Cricket cannot afford to throw up meaningless games before its benefactors, which is what spectators and television audiences are. If you want their money you must offer them a spectacle and while sometimes the promise may not be fulfilled, even the football world cup threw up many duds including the final, the intent has to come shining through. In any case, spotting cricket on a telecast these days grows increasingly difficult.
Players, however, cannot afford to treat a contest as just another game. They are fulfilling a dream that few can see realised. And the opposition is quick to spot laziness and arrogance anyway. Like an author, a cricketer signs his name on every innings he bats or bowls in; indeed for every cricket ball that challenges him on the field. It is a mandate he must feel privileged to uphold. Over the last couple of weeks I am not sure I got that impression every time.
India must also be concerned by the inconsistency of the younger players. Across professions, consistency is a direct product of work ethic. The greats were defined by their consistency because they were wedded to work ethic. No oddball gambler ever achieved greatness. Some, like Shane Warne, suggest occasionally that they might be mavericks but when his leg break didn't obey the bowler's command, he worked harder than anybody else on it. Sometimes I feel the lessons from the legends are misplaced in satiated youthfulness.
And so, in the four games played at Dambulla, India's batting seemed to revert to the old movie formula; one hero, one supporting actor and no one else of any consequence really. This was the opportunity for challengers to Tendulkar, Gambhir, Harbhajan and Zaheer to make a statement. They haven't yet. If anything has been gained it is that Sehwag is doing his one-day career some justice. With every innings he seems to rise above his generation and earn for himself a more exalted place.

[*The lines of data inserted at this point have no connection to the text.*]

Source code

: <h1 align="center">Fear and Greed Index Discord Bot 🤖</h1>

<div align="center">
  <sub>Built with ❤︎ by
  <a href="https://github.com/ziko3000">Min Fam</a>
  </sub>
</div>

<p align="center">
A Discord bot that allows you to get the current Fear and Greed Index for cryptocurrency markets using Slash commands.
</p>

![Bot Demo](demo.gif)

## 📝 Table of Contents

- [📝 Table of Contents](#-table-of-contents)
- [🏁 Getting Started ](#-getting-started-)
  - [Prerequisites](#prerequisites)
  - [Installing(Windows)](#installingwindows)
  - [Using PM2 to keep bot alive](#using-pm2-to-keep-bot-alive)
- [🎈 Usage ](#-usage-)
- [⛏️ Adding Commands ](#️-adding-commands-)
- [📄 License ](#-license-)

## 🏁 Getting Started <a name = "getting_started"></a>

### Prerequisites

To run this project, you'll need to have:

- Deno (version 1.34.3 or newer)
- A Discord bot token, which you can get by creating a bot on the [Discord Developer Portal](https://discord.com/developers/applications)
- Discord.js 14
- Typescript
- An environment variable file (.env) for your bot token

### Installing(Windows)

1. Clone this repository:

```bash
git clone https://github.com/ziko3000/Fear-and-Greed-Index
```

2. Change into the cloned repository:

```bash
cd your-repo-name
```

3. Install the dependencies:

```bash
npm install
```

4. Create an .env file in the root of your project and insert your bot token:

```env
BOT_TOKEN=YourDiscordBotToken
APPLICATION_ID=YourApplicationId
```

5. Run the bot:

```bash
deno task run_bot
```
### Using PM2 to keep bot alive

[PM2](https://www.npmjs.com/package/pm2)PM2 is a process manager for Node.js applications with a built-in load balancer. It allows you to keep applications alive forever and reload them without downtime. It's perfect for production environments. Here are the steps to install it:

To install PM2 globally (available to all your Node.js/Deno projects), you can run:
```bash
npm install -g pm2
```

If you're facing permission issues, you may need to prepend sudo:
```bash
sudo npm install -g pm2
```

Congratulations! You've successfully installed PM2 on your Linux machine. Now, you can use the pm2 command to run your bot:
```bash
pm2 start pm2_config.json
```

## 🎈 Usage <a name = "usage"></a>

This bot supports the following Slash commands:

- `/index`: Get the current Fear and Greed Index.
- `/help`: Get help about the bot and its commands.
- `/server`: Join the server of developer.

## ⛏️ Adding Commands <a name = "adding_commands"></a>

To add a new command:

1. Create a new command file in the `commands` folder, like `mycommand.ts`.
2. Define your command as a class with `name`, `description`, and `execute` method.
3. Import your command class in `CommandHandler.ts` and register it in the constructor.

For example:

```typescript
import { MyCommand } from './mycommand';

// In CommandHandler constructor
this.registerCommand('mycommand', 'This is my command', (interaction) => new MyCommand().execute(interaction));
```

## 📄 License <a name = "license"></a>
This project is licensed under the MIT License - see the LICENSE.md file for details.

Meanwhile the IPL, and the BCCI, lurches from one controversy to another. Clearly no organisation is run by monks, and who knows there might be political undercurrents in monasteries as well, but the quality of governance must remain non-negotiable. With disciplinary issues smothering cricketing ones, the IPL must wake up to the blow its image is taking. Whether or not media allegations are true, the damage in the eyes of the public has to be addressed. An outstanding brand cannot lapse into somnolence; cannot be defined by committees and a bureaucracy.
IPL needs refurbishing
Outside of India's private sector, which has many islands of excellence amidst other less agreeable ones, brand India has rarely been characterised by outstanding governance. For every success story in software, telecom and manufacturing, we have the Commonwealth Games to portray us as pathetic, bumbling organisers. The IPL promised to be different, to be a genuine global sports brand born and nurtured in India. It can still be but its mind seems to be elsewhere, caught up in committees and personal conflict. Like India's young middle order, it needs some refurbishing.